» Exercise goal: Stop after the line containing "SVG images often"; retype every line of the data before it exactly, starting from the first.
+++ Supplied records +++
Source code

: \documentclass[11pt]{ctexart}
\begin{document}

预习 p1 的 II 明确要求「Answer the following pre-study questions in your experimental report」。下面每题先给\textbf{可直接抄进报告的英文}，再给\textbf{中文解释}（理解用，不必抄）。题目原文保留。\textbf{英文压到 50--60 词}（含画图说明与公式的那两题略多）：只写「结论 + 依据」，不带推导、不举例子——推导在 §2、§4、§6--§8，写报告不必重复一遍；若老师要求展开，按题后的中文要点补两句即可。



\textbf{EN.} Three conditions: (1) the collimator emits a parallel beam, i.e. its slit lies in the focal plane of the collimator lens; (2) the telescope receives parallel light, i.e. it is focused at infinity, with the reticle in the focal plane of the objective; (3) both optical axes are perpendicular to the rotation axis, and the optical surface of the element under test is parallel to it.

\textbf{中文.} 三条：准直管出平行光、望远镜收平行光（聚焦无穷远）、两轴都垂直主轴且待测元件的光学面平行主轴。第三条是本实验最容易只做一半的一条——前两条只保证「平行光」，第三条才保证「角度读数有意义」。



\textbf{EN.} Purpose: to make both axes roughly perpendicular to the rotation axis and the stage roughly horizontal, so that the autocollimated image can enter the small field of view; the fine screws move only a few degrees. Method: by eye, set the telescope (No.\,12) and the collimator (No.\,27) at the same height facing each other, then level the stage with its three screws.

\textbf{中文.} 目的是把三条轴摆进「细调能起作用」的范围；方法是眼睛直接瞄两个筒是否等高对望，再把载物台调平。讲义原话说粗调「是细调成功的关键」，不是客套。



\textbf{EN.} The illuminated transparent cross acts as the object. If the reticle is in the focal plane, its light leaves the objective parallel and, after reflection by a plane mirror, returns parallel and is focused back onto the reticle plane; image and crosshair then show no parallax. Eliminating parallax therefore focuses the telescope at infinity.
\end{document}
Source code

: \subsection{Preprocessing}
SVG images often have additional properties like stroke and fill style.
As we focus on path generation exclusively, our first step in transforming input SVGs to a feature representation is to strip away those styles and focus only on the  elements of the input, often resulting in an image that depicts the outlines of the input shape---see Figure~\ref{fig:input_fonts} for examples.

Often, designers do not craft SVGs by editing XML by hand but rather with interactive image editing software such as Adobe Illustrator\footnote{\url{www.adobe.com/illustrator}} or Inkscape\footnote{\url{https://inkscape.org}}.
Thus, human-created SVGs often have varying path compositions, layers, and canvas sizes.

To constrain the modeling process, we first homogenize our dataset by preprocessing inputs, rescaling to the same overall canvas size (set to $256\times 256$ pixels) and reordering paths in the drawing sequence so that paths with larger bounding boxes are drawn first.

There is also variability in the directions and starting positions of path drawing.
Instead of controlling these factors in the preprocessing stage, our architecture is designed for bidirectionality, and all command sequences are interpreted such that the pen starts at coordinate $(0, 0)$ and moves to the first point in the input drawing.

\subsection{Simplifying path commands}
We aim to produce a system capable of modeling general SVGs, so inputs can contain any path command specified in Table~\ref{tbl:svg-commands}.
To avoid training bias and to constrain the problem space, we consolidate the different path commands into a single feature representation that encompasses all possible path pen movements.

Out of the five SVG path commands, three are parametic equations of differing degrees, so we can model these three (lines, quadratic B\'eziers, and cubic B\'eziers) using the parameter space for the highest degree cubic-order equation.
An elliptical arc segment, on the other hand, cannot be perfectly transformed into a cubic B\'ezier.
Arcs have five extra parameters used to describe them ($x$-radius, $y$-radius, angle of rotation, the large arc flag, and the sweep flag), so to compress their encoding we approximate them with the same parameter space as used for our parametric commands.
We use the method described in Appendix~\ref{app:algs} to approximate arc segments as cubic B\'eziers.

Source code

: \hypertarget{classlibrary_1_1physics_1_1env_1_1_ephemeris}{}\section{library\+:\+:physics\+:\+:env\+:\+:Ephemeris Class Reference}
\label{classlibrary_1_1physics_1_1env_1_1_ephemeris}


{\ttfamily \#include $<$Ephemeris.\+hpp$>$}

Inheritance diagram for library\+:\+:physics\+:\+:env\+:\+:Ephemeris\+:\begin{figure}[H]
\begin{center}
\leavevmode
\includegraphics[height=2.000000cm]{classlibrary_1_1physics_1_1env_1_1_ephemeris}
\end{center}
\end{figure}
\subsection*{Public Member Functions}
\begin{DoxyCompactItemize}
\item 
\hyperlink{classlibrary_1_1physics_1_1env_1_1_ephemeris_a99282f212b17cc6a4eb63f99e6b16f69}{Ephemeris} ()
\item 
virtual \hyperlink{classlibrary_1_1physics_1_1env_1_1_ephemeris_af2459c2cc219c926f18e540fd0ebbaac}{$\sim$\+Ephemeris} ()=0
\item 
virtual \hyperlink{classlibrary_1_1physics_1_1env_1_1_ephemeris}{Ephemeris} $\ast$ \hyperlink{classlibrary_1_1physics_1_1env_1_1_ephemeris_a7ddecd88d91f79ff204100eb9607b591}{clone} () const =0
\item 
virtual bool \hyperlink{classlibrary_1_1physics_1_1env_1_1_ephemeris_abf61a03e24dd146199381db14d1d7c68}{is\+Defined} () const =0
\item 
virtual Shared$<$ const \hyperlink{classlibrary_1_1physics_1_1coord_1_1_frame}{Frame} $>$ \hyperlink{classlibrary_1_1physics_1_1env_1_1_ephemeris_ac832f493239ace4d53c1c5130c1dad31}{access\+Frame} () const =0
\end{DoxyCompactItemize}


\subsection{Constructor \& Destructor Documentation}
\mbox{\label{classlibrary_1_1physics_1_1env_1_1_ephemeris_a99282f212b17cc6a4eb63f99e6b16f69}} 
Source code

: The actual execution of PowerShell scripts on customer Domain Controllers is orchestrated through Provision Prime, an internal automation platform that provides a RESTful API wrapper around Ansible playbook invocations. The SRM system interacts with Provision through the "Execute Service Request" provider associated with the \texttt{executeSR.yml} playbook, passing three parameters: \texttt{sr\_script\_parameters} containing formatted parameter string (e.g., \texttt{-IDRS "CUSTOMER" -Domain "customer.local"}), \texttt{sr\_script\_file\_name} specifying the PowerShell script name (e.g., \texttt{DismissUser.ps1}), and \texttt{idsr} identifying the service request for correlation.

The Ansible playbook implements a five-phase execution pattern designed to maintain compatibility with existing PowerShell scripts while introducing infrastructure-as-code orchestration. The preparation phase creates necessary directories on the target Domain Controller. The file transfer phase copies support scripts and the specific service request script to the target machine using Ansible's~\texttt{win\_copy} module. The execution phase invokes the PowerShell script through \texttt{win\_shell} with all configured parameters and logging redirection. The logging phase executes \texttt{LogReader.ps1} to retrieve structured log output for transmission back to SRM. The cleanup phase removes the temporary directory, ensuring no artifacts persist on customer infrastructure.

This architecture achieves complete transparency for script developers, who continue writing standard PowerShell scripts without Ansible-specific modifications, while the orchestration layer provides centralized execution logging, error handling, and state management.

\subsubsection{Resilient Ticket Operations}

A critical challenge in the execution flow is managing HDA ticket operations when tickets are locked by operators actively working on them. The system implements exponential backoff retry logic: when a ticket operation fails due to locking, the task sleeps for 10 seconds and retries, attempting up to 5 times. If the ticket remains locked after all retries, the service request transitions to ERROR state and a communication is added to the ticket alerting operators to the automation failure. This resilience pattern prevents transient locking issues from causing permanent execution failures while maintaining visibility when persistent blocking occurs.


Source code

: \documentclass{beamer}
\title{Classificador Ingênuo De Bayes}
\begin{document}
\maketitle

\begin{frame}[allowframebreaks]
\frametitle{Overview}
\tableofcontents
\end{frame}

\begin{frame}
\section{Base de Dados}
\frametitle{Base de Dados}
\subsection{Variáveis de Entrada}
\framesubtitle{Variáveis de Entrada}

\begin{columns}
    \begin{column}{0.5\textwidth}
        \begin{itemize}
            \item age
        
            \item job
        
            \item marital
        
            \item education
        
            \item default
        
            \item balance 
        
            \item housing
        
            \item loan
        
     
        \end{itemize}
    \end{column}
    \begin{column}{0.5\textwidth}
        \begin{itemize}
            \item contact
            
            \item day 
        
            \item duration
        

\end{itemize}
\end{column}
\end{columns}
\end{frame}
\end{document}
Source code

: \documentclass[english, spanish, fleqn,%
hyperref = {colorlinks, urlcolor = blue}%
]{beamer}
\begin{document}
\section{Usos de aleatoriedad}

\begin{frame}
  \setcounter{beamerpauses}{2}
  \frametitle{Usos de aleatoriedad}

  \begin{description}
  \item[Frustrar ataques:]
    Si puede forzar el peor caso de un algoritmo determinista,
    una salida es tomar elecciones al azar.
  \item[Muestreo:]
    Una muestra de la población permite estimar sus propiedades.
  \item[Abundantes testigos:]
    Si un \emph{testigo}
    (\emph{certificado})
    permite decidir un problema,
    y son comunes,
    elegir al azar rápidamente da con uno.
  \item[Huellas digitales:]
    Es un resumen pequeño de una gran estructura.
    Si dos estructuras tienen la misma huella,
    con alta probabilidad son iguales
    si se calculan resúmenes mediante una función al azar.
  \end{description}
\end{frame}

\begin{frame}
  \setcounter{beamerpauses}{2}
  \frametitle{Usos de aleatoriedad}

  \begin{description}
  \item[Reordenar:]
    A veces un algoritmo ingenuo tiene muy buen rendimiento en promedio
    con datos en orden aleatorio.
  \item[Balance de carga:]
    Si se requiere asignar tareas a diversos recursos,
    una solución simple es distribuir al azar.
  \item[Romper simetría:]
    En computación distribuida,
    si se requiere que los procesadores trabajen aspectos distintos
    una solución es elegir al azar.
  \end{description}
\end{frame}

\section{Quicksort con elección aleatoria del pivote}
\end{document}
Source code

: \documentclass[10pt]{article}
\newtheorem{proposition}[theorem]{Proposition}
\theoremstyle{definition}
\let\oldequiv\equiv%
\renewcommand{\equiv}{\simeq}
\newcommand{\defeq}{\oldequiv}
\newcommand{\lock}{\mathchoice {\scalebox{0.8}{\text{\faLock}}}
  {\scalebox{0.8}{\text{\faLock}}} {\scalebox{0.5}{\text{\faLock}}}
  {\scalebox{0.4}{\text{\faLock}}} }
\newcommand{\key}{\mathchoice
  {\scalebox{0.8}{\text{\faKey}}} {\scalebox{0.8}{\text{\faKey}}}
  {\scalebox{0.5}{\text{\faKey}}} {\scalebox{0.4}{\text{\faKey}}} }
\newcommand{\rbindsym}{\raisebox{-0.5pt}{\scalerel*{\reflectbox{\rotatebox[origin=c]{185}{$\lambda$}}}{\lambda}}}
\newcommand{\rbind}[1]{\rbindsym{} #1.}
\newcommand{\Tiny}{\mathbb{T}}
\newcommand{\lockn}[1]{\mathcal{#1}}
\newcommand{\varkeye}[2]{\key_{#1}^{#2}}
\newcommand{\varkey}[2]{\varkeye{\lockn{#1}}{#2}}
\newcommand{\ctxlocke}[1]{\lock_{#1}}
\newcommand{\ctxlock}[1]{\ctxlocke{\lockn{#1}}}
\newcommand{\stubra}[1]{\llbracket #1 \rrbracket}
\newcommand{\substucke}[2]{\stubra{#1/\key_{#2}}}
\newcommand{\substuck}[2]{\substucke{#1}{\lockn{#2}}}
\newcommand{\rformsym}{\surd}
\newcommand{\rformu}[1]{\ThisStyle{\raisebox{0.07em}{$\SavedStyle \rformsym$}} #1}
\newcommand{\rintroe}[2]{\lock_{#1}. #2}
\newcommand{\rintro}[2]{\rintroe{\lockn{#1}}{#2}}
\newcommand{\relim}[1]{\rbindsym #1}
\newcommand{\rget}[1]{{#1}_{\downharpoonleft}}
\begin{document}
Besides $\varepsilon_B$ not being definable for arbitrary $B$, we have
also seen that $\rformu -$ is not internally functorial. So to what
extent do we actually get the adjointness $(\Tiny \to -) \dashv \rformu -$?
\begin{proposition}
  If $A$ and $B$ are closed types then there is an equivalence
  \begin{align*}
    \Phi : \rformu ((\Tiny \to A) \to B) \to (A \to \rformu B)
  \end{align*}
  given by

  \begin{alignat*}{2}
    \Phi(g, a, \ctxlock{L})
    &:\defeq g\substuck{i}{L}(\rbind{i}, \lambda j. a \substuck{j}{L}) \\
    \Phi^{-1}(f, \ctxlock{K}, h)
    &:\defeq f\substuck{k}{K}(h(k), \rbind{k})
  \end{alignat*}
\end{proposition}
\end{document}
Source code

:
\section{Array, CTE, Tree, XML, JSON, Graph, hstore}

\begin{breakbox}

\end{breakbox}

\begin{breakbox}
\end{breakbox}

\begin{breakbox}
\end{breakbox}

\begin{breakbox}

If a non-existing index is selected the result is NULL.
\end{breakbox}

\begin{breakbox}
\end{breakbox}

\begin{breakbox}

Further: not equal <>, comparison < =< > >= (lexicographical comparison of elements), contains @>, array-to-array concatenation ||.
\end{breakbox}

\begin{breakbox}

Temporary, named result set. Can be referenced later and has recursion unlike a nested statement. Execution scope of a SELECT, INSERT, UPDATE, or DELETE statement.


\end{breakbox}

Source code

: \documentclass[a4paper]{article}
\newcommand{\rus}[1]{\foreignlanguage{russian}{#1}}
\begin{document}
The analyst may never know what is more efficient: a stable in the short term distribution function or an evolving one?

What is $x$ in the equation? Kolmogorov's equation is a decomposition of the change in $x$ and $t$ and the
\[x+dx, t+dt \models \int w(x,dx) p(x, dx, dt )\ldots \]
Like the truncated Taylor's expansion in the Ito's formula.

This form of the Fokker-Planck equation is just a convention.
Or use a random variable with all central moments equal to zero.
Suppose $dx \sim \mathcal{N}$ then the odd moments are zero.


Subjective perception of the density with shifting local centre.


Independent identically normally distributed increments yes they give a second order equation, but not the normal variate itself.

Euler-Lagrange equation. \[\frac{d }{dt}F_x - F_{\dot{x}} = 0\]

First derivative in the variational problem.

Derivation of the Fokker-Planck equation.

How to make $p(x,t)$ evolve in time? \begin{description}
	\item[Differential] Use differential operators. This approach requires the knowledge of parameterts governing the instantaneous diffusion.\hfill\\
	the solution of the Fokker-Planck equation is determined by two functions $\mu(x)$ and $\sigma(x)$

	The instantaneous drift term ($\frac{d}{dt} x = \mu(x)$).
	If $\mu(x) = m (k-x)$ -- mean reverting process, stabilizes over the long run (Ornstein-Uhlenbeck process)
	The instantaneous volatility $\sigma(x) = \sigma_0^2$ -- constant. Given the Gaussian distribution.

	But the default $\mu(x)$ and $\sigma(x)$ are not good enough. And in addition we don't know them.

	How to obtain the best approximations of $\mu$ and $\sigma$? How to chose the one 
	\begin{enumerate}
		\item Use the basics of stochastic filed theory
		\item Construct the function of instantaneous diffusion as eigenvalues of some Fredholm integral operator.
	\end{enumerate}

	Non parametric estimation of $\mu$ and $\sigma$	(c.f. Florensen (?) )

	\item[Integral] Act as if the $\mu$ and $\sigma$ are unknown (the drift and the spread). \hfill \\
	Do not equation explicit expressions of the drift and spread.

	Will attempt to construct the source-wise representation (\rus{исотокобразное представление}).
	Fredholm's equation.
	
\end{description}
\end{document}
+++
» Answer section:
Source code

: \documentclass[11pt]{ctexart}
\begin{document}

预习 p1 的 II 明确要求「Answer the following pre-study questions in your experimental report」。下面每题先给\textbf{可直接抄进报告的英文}，再给\textbf{中文解释}（理解用，不必抄）。题目原文保留。\textbf{英文压到 50--60 词}（含画图说明与公式的那两题略多）：只写「结论 + 依据」，不带推导、不举例子——推导在 §2、§4、§6--§8，写报告不必重复一遍；若老师要求展开，按题后的中文要点补两句即可。



\textbf{EN.} Three conditions: (1) the collimator emits a parallel beam, i.e. its slit lies in the focal plane of the collimator lens; (2) the telescope receives parallel light, i.e. it is focused at infinity, with the reticle in the focal plane of the objective; (3) both optical axes are perpendicular to the rotation axis, and the optical surface of the element under test is parallel to it.

\textbf{中文.} 三条：准直管出平行光、望远镜收平行光（聚焦无穷远）、两轴都垂直主轴且待测元件的光学面平行主轴。第三条是本实验最容易只做一半的一条——前两条只保证「平行光」，第三条才保证「角度读数有意义」。



\textbf{EN.} Purpose: to make both axes roughly perpendicular to the rotation axis and the stage roughly horizontal, so that the autocollimated image can enter the small field of view; the fine screws move only a few degrees. Method: by eye, set the telescope (No.\,12) and the collimator (No.\,27) at the same height facing each other, then level the stage with its three screws.

\textbf{中文.} 目的是把三条轴摆进「细调能起作用」的范围；方法是眼睛直接瞄两个筒是否等高对望，再把载物台调平。讲义原话说粗调「是细调成功的关键」，不是客套。



\textbf{EN.} The illuminated transparent cross acts as the object. If the reticle is in the focal plane, its light leaves the objective parallel and, after reflection by a plane mirror, returns parallel and is focused back onto the reticle plane; image and crosshair then show no parallax. Eliminating parallax therefore focuses the telescope at infinity.
\end{document}
Source code

: \subsection{Preprocessing}
SVG images often have additional properties like stroke and fill style.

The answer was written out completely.